The federal tax credit's expiration changed the math, but it didn't break it. A well-designed system still delivers $38,000–$44,000 in lifetime savings for the average Phoenix-area homeowner. The payback period is now 7–10 years instead of 5–7 years — still a strong return on a 25-year asset.
How your utility affects the answer
The single biggest factor in Arizona solar ROI isn't your roof or your system size — it's your utility. APS, SRP, and TEP pay different rates for excess solar you send to the grid, and those rates determine how fast your system pays for itself.
| Utility | Export Rate | Rate Lock | Demand Charges | Payback | Battery |
|---|---|---|---|---|---|
| APS | $0.0617/kWh | 10 years | None | 7–9 years | Optional |
| SRP | $0.0345/kWh | None | ~$32/mo fixed + peak demand | 10–12 years | Strongly recommended |
| TEP | ~$0.057/kWh | 10 years | None | 7–9 years | Optional |
Rates as of June 2026. APS export rate ($0.0617/kWh) is Tranche 2025 (Sept 1, 2025–Aug 31, 2026) and declines ~10%/yr through 2032. Compare APS vs SRP in detail →
What the numbers actually look like
Using a typical Phoenix APS customer with a $350/month summer bill and a 12 kW system:
System cost
Annual savings
Long-term
Estimates for a 12 kW APS system in Phoenix as of June 2026. SRP customers: add ~2–3 years to payback. See our city-by-city cost guide for localized figures.

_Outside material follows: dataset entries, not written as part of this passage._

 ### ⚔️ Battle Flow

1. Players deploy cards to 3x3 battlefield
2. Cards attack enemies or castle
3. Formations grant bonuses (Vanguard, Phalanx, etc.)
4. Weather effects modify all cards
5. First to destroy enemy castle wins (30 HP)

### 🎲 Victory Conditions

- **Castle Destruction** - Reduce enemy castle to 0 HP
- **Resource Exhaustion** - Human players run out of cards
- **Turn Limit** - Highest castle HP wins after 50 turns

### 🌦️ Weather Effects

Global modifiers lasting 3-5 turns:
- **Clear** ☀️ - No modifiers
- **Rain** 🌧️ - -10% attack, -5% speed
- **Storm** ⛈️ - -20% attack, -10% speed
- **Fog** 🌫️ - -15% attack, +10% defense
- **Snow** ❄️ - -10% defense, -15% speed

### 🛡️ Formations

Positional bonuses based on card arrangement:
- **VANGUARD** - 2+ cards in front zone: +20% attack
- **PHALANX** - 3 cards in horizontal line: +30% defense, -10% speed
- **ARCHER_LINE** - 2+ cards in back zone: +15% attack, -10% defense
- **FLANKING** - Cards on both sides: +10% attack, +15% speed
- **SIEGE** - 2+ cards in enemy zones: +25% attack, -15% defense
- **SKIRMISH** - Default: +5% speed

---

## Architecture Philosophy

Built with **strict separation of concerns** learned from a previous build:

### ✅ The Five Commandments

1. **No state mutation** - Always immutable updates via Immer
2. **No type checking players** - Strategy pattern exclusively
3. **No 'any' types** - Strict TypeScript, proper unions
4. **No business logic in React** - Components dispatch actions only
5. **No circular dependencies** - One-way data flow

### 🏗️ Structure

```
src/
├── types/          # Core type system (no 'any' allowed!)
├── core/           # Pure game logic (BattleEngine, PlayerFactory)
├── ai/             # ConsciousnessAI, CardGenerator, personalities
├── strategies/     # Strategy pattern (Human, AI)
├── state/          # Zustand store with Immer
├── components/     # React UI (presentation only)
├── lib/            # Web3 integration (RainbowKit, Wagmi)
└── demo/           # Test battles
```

What incentives are still available in 2026
AZ State Tax Credit
Up to $1,000
25% of system cost, capped at $1,000 lifetime per taxpayer. File AZ Form 310. Active, no expiration.
Property Tax Exemption
~$100–300/yr
100% of solar-added home value excluded from property tax assessment. ARS §42-11054. Permanent.
Sales Tax Exemption
5.6% waived
Applied automatically on equipment and labor at point of sale. No paperwork needed.

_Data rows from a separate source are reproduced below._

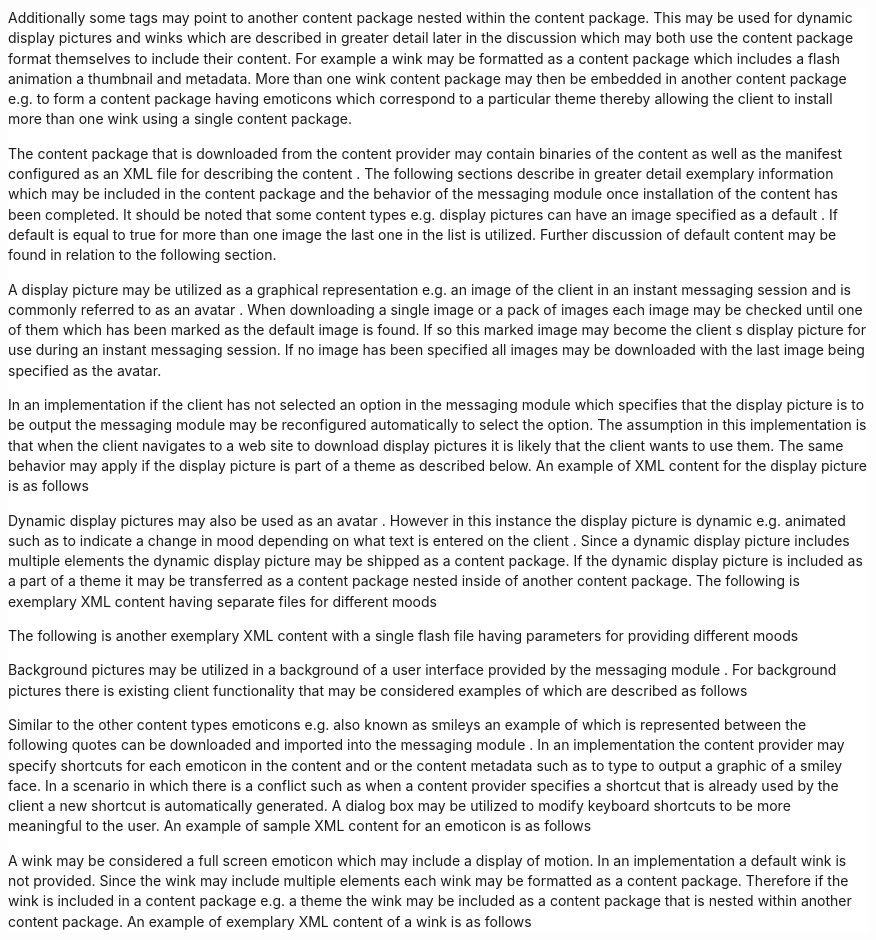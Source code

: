 Additionally some tags may point to another content package nested within the content package. This may be used for dynamic display pictures and winks which are described in greater detail later in the discussion which may both use the content package format themselves to include their content. For example a wink may be formatted as a content package which includes a flash animation a thumbnail and metadata. More than one wink content package may then be embedded in another content package e.g. to form a content package having emoticons which correspond to a particular theme thereby allowing the client to install more than one wink using a single content package.

The content package that is downloaded from the content provider may contain binaries of the content as well as the manifest configured as an XML file for describing the content . The following sections describe in greater detail exemplary information which may be included in the content package and the behavior of the messaging module once installation of the content has been completed. It should be noted that some content types e.g. display pictures can have an image specified as a default . If default is equal to true for more than one image the last one in the list is utilized. Further discussion of default content may be found in relation to the following section.

A display picture may be utilized as a graphical representation e.g. an image of the client in an instant messaging session and is commonly referred to as an avatar . When downloading a single image or a pack of images each image may be checked until one of them which has been marked as the default image is found. If so this marked image may become the client s display picture for use during an instant messaging session. If no image has been specified all images may be downloaded with the last image being specified as the avatar.

In an implementation if the client has not selected an option in the messaging module which specifies that the display picture is to be output the messaging module may be reconfigured automatically to select the option. The assumption in this implementation is that when the client navigates to a web site to download display pictures it is likely that the client wants to use them. The same behavior may apply if the display picture is part of a theme as described below. An example of XML content for the display picture is as follows 

Dynamic display pictures may also be used as an avatar . However in this instance the display picture is dynamic e.g. animated such as to indicate a change in mood depending on what text is entered on the client . Since a dynamic display picture includes multiple elements the dynamic display picture may be shipped as a content package. If the dynamic display picture is included as a part of a theme it may be transferred as a content package nested inside of another content package. The following is exemplary XML content having separate files for different moods 

The following is another exemplary XML content with a single flash file having parameters for providing different moods 

Background pictures may be utilized in a background of a user interface provided by the messaging module . For background pictures there is existing client functionality that may be considered examples of which are described as follows 

Similar to the other content types emoticons e.g. also known as smileys an example of which is represented between the following quotes can be downloaded and imported into the messaging module . In an implementation the content provider may specify shortcuts for each emoticon in the content and or the content metadata such as to type to output a graphic of a smiley face. In a scenario in which there is a conflict such as when a content provider specifies a shortcut that is already used by the client a new shortcut is automatically generated. A dialog box may be utilized to modify keyboard shortcuts to be more meaningful to the user. An example of sample XML content for an emoticon is as follows 

A wink may be considered a full screen emoticon which may include a display of motion. In an implementation a default wink is not provided. Since the wink may include multiple elements each wink may be formatted as a content package. Therefore if the wink is included in a content package e.g. a theme the wink may be included as a content package that is nested within another content package. An example of exemplary XML content of a wink is as follows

When solar is NOT worth it in Arizona
Solar works for most, but not all. Be honest with yourself about these situations:
You rent your home
You don't own the roof, so you can't install panels. Some landlords will consider it, but it's uncommon. Look into community solar programs instead.
Your electric bill is under $100/month
A system sized to offset a small bill may take 15+ years to pay back. The fixed costs of installation and permits are harder to justify at low usage levels.
Your roof needs replacement within 5 years
Removing and reinstalling solar panels costs $1,500–$3,000. Replace the roof first, then go solar — or budget the panel removal into your roof replacement project.
You're planning to sell within 2–3 years
Solar generally adds home value, but markets vary. If you're selling before the system meaningfully reduces your bills, you may not fully capture the investment at sale.
You're being pressured to sign immediately
Legitimate installers don't use artificial urgency. "This price expires tonight" is a red flag. Get at least 3 quotes before signing anything.